With the start-up of Collie Battery (197 MW/4 hours), its first long-duration battery, in June 2023, Neoen now exceeds 1.1 GW of storage capacity in operation or under construction in Australia.

Expansion in the Nordics continued throughout the winter of 2023/24, with the building of Yllikkälä Power Reserve Two (56.4 MW / 112.9 MWh) in Finland, the largest in the Nordics, and Isbillen Power Reserve (94 MW / 94 MWh), the largest in Sweden.

Confirming its rapid expansion in Canada, Neoen won a 380 MW, 4-hour capacity contract to stabilise Ontario's electricity grid. Tara Battery will have total capacity of 400 MW / 1,600 MWh.

In 2024, Neoen pursued investments in long-duration battery storage with phase 2 of Collie Battery (341 MW / 1,363 MWh), having been awarded a second contract with AEMO. Neoen’s Collie Battery Stage 1 (219 MW / 877 MWh), the largest in Western Australia, began operating ahead of schedule in Q3 and has been providing grid reliability services since October 1 under contract with AEMO.

In late December, Neoen has started construction of the Arneburg Battery (45 MW / 90 MWh), its first asset in Germany.

In October 2025, Neoen announced the start of construction of Muchea Battery (164 MW / 905 MWh), its first long-duration battery with a 6-hour storage capacity.

== Governance ==
The company is an S.A.S. Corporation, whose main shareholder is Brookfield.
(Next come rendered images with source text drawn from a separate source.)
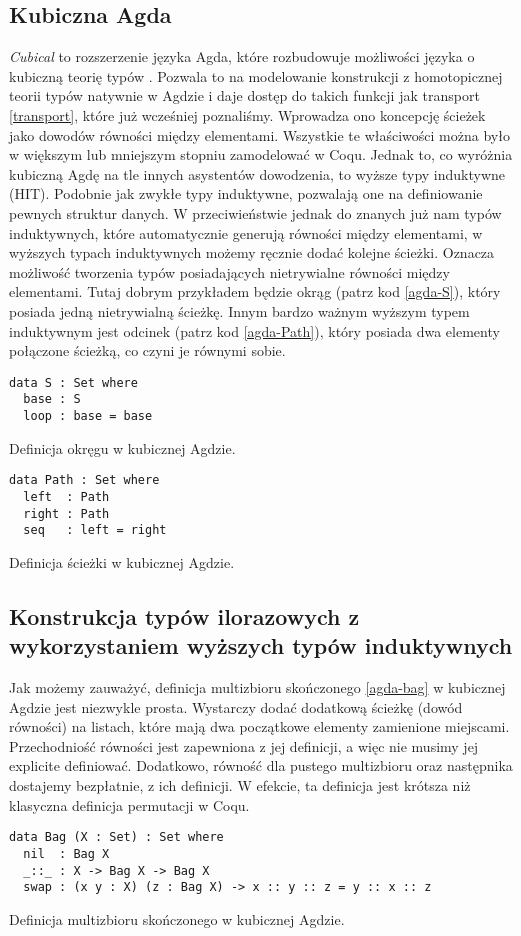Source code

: \subsection{Kubiczna Agda}
\emph{Cubical} to rozszerzenie języka Agda, które rozbudowuje możliwości języka o kubiczną teorię typów \cite{cubical}. Pozwala to na modelowanie konstrukcji z homotopicznej teorii typów natywnie w Agdzie i daje dostęp do takich funkcji jak transport \ref{transport}, które już wcześniej poznaliśmy. Wprowadza ono koncepcję ścieżek jako dowodów równości między elementami. Wszystkie te właściwości można było w większym lub mniejszym stopniu zamodelować w Coqu. Jednak to, co wyróżnia kubiczną Agdę na tle innych asystentów dowodzenia, to wyższe typy induktywne (HIT). Podobnie jak zwykłe typy induktywne, pozwalają one na definiowanie pewnych struktur danych. W przeciwieństwie jednak do znanych już nam typów induktywnych, które automatycznie generują równości między elementami, w wyższych typach induktywnych możemy ręcznie dodać kolejne ścieżki. Oznacza możliwość tworzenia typów posiadających nietrywialne równości między elementami. Tutaj dobrym przykładem będzie okrąg (patrz kod \ref{agda-S}), który posiada jedną nietrywialną ścieżkę. Innym bardzo ważnym wyższym typem induktywnym jest odcinek (patrz kod \ref{agda-Path}), który posiada dwa elementy połączone ścieżką, co czyni je równymi sobie.
\begin{code}
\begin{verbatim}
data S : Set where
  base : S
  loop : base = base
\end{verbatim}
\caption{Definicja okręgu w kubicznej Agdzie.}
\label{agda-S}
\end{code}

\begin{code}
\begin{verbatim}
data Path : Set where
  left  : Path
  right : Path
  seq   : left = right
\end{verbatim}
\caption{Definicja ścieżki w kubicznej Agdzie.}
\label{agda-Path}
\end{code}
\subsection{Konstrukcja typów ilorazowych z wykorzystaniem wyższych typów induktywnych}
Jak możemy zauważyć, definicja multizbioru skończonego \ref{agda-bag} w kubicznej Agdzie jest niezwykle prosta. Wystarczy dodać dodatkową ścieżkę (dowód równości) na listach, które mają dwa początkowe elementy zamienione miejscami. Przechodniość równości jest zapewniona z jej definicji, a więc nie musimy jej explicite definiować. Dodatkowo, równość dla pustego multizbioru oraz następnika dostajemy bezpłatnie, z ich definicji. W efekcie, ta definicja jest krótsza niż klasyczna definicja permutacji w Coqu.
\begin{code}
\begin{verbatim}
data Bag (X : Set) : Set where
  nil  : Bag X
  _::_ : X -> Bag X -> Bag X
  swap : (x y : X) (z : Bag X) -> x :: y :: z = y :: x :: z
\end{verbatim}
\caption{Definicja multizbioru skończonego w kubicznej Agdzie.}
\label{agda-bag}
\end{code}

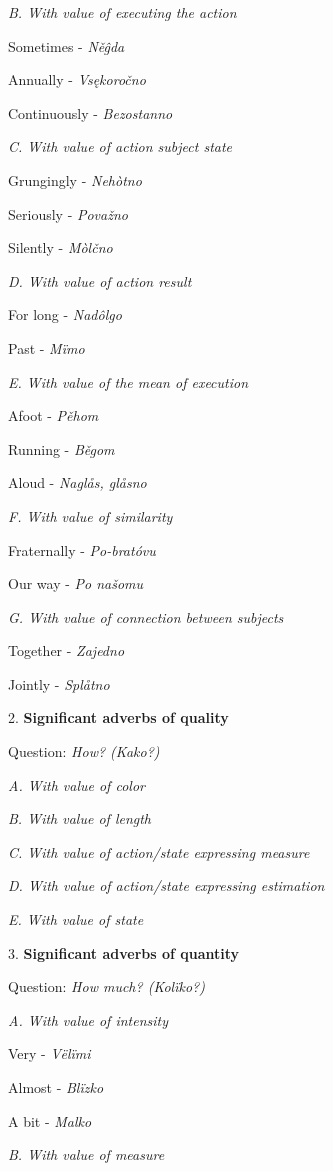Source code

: \textit{B. With value of executing the action}

Sometimes - \textit{Něĝda}

Annually - \textit{Vsękoročno}

Continuously - \textit{Bezostanno}

\textit{C. With value of action subject state}

Grungingly - \textit{Nehòtno}

Seriously - \textit{Považno}

Silently - \textit{Mòlčno}

\textit{D. With value of action result}

For long - \textit{Nadôlgo}

Past - \textit{Mïmo}

\textit{E. With value of the mean of execution}

Afoot - \textit{Pěhom}

Running - \textit{Běgom}

Aloud - \textit{Naglås, glåsno}

\textit{F. With value of similarity}

Fraternally - \textit{Po-bratóvu}

Our way - \textit{Po našomu}

\textit{G. With value of connection between subjects}

Together - \textit{Zajedno}

Jointly - \textit{Splåtno}

2. \textbf{Significant adverbs of quality}

Question: \textit{How? (Kako?)}

\textit{A. With value of color}


\textit{B. With value of length}

\textit{C. With value of action/state expressing measure}

\textit{D. With value of action/state expressing estimation}

\textit{E. With value of state}

3.\textbf{ Significant adverbs of quantity}

Question: \textit{How much? (Kolïko?)}

\textit{A. With value of intensity}

Very - \textit{Vëlïmi}

Almost - \textit{Blïzko}

A bit - \textit{Malko}

\textit{B. With value of measure}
Xavier Barbaro is Neoen's founder and he has been leading the company since 2008.

Directors:

- Xavier Barbaro, Group CEO and founder.
- Romain Desrousseaux, Deputy CEO since 2013.
- Norbert Thouvenot, Chief Operating Officer since 2021.
- Olga Kharitonova, General Counsel since 2018.
- Yves-Eric François, Chief Financial Officer since April 2024
- Christophe de Branche, Energy Management Director since March 2024
- Jean-Christophe Cheylus, Regional CEO – Australia
- Guillaume Decaen, Regional CEO – France
- Louis de Sambucy, Regional CEO – Europe (Finland, Germany, Ireland, Italy, Portugal, Sweden)
- Emmanuel Pujol, Regional CEO – Americas

== Shares as at April 4, 2025 ==
Since April 4, 2025, Brookfield has been Neoen's sole shareholder.